■ Stored dataset items ■
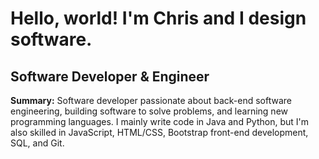 Hello, world! I'm Chris and I design software.
===============================

Software Developer & Engineer
------------------------------

**Summary:** Software developer passionate about back-end software engineering, building software to solve problems, and learning new programming languages. I mainly write code in Java and Python, but I'm also skilled in JavaScript, HTML/CSS, Bootstrap front-end development, SQL, and Git.
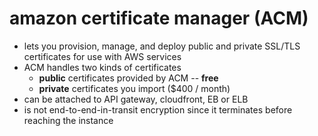 # amazon certificate manager (ACM)

- lets you provision, manage, and deploy public and private SSL/TLS certificates for use with AWS services
- ACM handles two kinds of certificates
  - **public** certificates provided by ACM -- **free**
  - **private** certificates you import ($400 / month)
- can be attached to API gateway, cloudfront, EB or ELB
- is not end-to-end-in-transit encryption since it terminates before reaching the instance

■ Task to carry out ■
Please give back the data above word for word, with no pictures included.

■ Answer below ■
 Hello, world! I'm Chris and I design software.
===============================

Software Developer & Engineer
------------------------------

**Summary:** Software developer passionate about back-end software engineering, building software to solve problems, and learning new programming languages. I mainly write code in Java and Python, but I'm also skilled in JavaScript, HTML/CSS, Bootstrap front-end development, SQL, and Git.
 # amazon certificate manager (ACM)

- lets you provision, manage, and deploy public and private SSL/TLS certificates for use with AWS services
- ACM handles two kinds of certificates
  - **public** certificates provided by ACM -- **free**
  - **private** certificates you import ($400 / month)
- can be attached to API gateway, cloudfront, EB or ELB
- is not end-to-end-in-transit encryption since it terminates before reaching the instance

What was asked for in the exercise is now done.